All a mother needs to do is mention she's breastfeeding, and instantly, everyone seems to have an opinion or a piece of advice. While you can pick up a few pointers from well-meaning friends and relatives, too often the wrong information is passed along -- sometimes through several generations.
"Although we encourage breastfeeding moms to share their experiences and support one another, some of the information is not altogether accurate. And sometimes, the wrong information can get passed from one woman to the next," says Katy Lebbing, IBCLC, manager of the breastfeeding resource organization La Leche League International.
To help you tell fact from fiction, here are seven of the most common breastfeeding myths:
Myth #1. If babies feed a lot, that means they aren't getting enough milk.

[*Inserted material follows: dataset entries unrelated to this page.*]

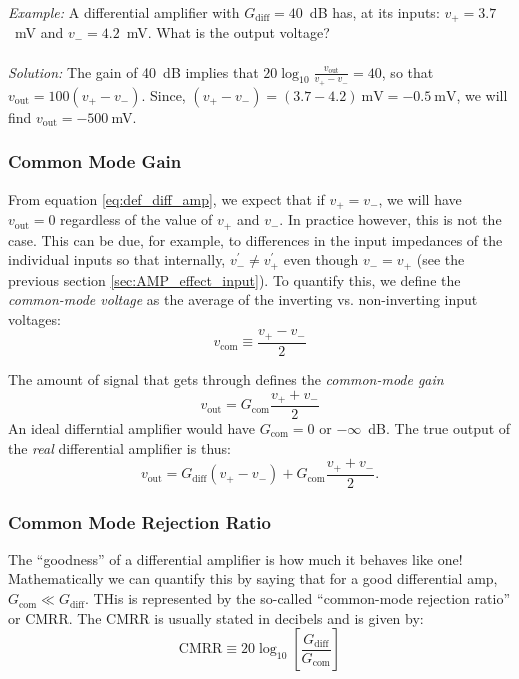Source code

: \documentclass[]{article}
\begin{document}
\textit{Example:} A differential amplifier with $G_\text{diff} = 40$~dB has, at its inputs: $v_+ = 3.7$~mV and $v_- = 4.2$~mV. What is the output voltage?\\\\
\textit{Solution:} The gain of 40~dB implies that $20\log_{10}\frac{v_\text{out}}{v_+-v_-} = 40$, so that $v_\text{out} = 100\left(v_+-v_-\right)$. Since, $\left(v_+-v_-\right) = \left(3.7-4.2\right)~\text{mV} = -0.5~\text{mV}$, we will find $v_\text{out} = -500~$mV.
\subsubsection{Common Mode Gain}
From equation \ref{eq:def_diff_amp}, we expect that if $v_+ = v_-$, we will have $v_\text{out} = 0$ regardless of the value of $v_+$ and $v_-$. In practice however, this is not the case. This can be due, for example, to differences in the input impedances of the individual inputs so that internally, $v_-^\prime \neq v_+^\prime$ even though $v_- = v_+$ (see the previous section \ref{sec:AMP_effect_input}). To quantify this, we define the \textit{common-mode voltage} as the average of the inverting vs. non-inverting input voltages:
\begin{equation}
\label{eq:common_mode_voltage}
v_\text{com} \equiv \frac{v_+-v_-}{2}
\end{equation}

The amount of signal that gets through defines the \textit{common-mode gain}
\begin{equation}
\label{eq:common_mode_gain}
v_\text{out} = G_\text{com}\frac{v_++v_-}{2}
\end{equation}
An ideal differntial amplifier would have $G_\text{com} = 0$ or $-\infty$~dB. The true output of the \textit{real} differential amplifier is thus:
\begin{equation}
\label{eq:real_diff_amp}
v_\text{out} = G_\text{diff}\left(v_+-v_-\right) + G_\text{com}\frac{v_++v_-}{2}.
\end{equation}

\subsubsection{Common Mode Rejection Ratio}
The ``goodness'' of a differential amplifier is how much it behaves like one! Mathematically we can quantify this by saying that for a good differential amp, $G_\text{com} \ll G_\text{diff}$. THis is represented by the so-called ``common-mode rejection ratio'' or CMRR. The CMRR is usually stated in decibels and is given by:
\begin{equation}
\label{eq:def_CMRR}
\text{CMRR} \equiv 20\log_{10}\left[\frac{G_\text{diff}}{G_\text{com}}\right]
\end{equation}
 
\end{document}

Fact: Because breast milk is so easy to digest, babies generally get hungrier sooner than if they are formula-fed. It's appropriate for your breastfeeding newborn baby to eat every two to three hours, says Lebbing.

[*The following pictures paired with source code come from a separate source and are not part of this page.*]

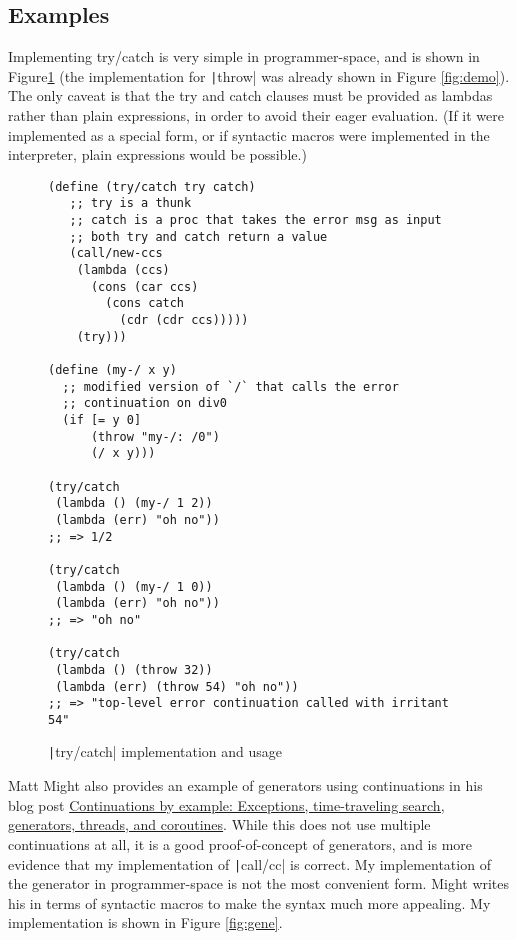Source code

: \documentclass[]{article}
\begin{document}
\subsection{Examples}
\label{sec:exam}

Implementing try/catch is very simple in programmer-space, and is shown in Figure\ref{fig:tryc} (the implementation for \texttt|throw| was already shown in Figure \ref{fig:demo}). The only caveat is that the try and catch clauses must be provided as lambdas rather than plain expressions, in order to avoid their eager evaluation. (If it were implemented as a special form, or if syntactic macros were implemented in the interpreter, plain expressions would be possible.)

\begin{figure}
  \centering
\begin{verbatim}
(define (try/catch try catch)
   ;; try is a thunk
   ;; catch is a proc that takes the error msg as input
   ;; both try and catch return a value
   (call/new-ccs
    (lambda (ccs)
      (cons (car ccs)
        (cons catch
	      (cdr (cdr ccs)))))
    (try)))

(define (my-/ x y)
  ;; modified version of `/` that calls the error
  ;; continuation on div0
  (if [= y 0]
      (throw "my-/: /0")
      (/ x y)))

(try/catch
 (lambda () (my-/ 1 2))
 (lambda (err) "oh no"))
;; => 1/2

(try/catch
 (lambda () (my-/ 1 0))
 (lambda (err) "oh no"))
;; => "oh no"

(try/catch
 (lambda () (throw 32))
 (lambda (err) (throw 54) "oh no"))
;; => "top-level error continuation called with irritant 54"
\end{verbatim}
  \caption{\texttt|try/catch| implementation and usage}
  \label{fig:tryc}
\end{figure}

Matt Might also provides an example of generators using continuations in his blog post \href{https://matt.might.net/articles/programming-with-continuations--exceptions-backtracking-search-threads-generators-coroutines/}{Continuations by example: Exceptions, time-traveling search, generators, threads, and coroutines}. While this does not use multiple continuations at all, it is a good proof-of-concept of generators, and is more evidence that my implementation of \texttt|call/cc| is correct. My implementation of the generator in programmer-space is not the most convenient form. Might writes his in terms of syntactic macros to make the syntax much more appealing. My implementation is shown in Figure \ref{fig:gene}.
\end{document}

Myth # 2. Giving the breast a nursing "rest" can help ensure more milk.
Fact: The more you nurse, the more milk you make. Breaking your regular nursing schedule to "rest" the breast actually may decrease your milk supply, says Lebbing.
This myth got started, she says, because skipping a feeding or pumping during the day results in greater supply of milk at night. But by the next day you will have less milk if you skip a feeding. "The only way to ensure a steady supply is to keep expressing milk as regularly as you can," says Lebbing. You should nurse at least nine to 10 times a day to ensure milk production.
Myth # 3. Formula fed babies sleep better.
Fact: Research indicates that babies fed on formula do not sleep better, although they may sleep longer. "Because bottle milk doesn't get digested as quickly, it may be a longer stretch between feedings so your baby may sleep longer," says Pat Sternum, RN, IBCLC, a lactation counselor at the Mount Sinai Medical Center in New York City.Â
But there's a downside. Formula remains in the baby's system longer, so it begins to ferment, she says. This results in what she calls "ultra-stinky poop!" Breastfed babies typically start sleeping longer at 4 weeks old and soon are sleeping the same amount of time as formula-fed babies.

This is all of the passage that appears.